Ah.  Now I understand, you never read the quotes that I was linking.  That's not the sentiments of the person that claimed to train shapeshift.  They were saying security by nature is insecure.  They were saying don't check my work, thats just how things are.  They said it in a way that Satoshi or Szabo NEVER would.  They made me believe they actually did work for shapshift, and they made me believe they are the security leak.

Are you sure we are disagreeing here?

i read the quotes..

but you are reading it as if they purposefully left holes open.
i read it is morally being honest to say
"Even if you use the most secure hardware and the most secure software in the world, it's still possible to write your password on a sticky note and stick it on your monitor. "

no matter what you can do, there will ALWAYS be a hole someone will find. its just takes time, effort and expense to find/use that hole.
secure never means 100% fool proof. so atleast having the morals and guts to admit it, will keep you on your toes to keep trying to patch the holes.

you can have the most secure server on this planet. but if do some one was to contact the IT admin and pretend to be the CEO suggesting to do something. then even with the most secure hardware, falls flat due to human error.
accepting that there will always be a hole somewhere helps people to always be on the look out for the holes to reduce the chances of exploiting it by bad people.

for instance.

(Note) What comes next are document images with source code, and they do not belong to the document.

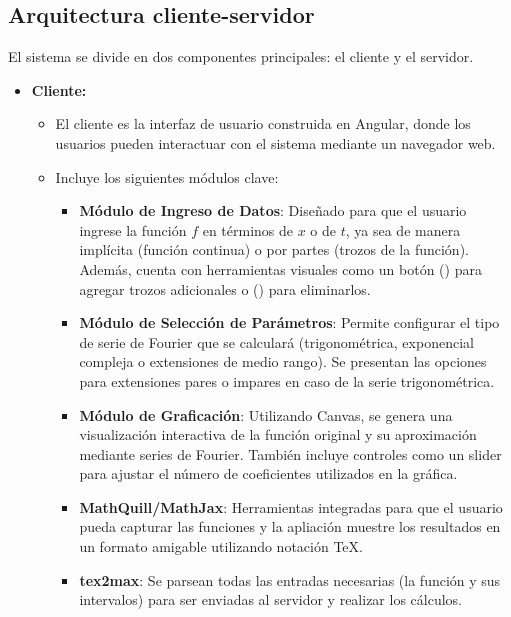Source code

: \subsection{Arquitectura cliente-servidor}
El sistema se divide en dos componentes principales: el cliente y el servidor.

\begin{itemize}
	\item \textbf{Cliente:}
	\begin{itemize}
		\item El cliente es la interfaz de usuario construida en Angular, donde los usuarios pueden interactuar con el sistema mediante un navegador web.
		\item Incluye los siguientes módulos clave:
		\begin{itemize}
			\item \textbf{Módulo de Ingreso de Datos}: Diseñado para que el usuario ingrese la función \( f \) en términos de $x$ o de $t$, ya sea de manera implícita (función continua) o por partes (trozos de la función). Además, cuenta con herramientas visuales como un botón () para agregar trozos adicionales o () para eliminarlos.
			\item \textbf{Módulo de Selección de Parámetros}: Permite configurar el tipo de serie de Fourier que se calculará (trigonométrica, exponencial compleja o extensiones de medio rango). Se presentan las opciones para extensiones pares o impares en caso de la serie trigonométrica.
			\item \textbf{Módulo de Graficación}: Utilizando Canvas, se genera una visualización interactiva de la función original y su aproximación mediante series de Fourier. También incluye controles como un slider para ajustar el número de coeficientes utilizados en la gráfica.
			\item \textbf{MathQuill/MathJax}: Herramientas integradas para que el usuario pueda capturar las funciones y la apliación muestre los resultados en un formato amigable utilizando notación TeX.
			\item \textbf{tex2max}: Se parsean todas las entradas necesarias (la función y sus intervalos) para ser enviadas al servidor y realizar los cálculos. 
		\end{itemize}
	\end{itemize}
	

\end{itemize}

Segwit is not even released. and yet there are some blind fan boys that are already calling it bug free perfection.... mindsets like that are the worse thing ever.

nothing on this planet EVER is 100% guaranteed
secure does not mean 100% guaranteed, it never has

i think you hoped that secure meant 100% guaranteed, and have been blindly believing that anyone saying something is not 100%, must be bad. when infact admitting the truth and being honest is good.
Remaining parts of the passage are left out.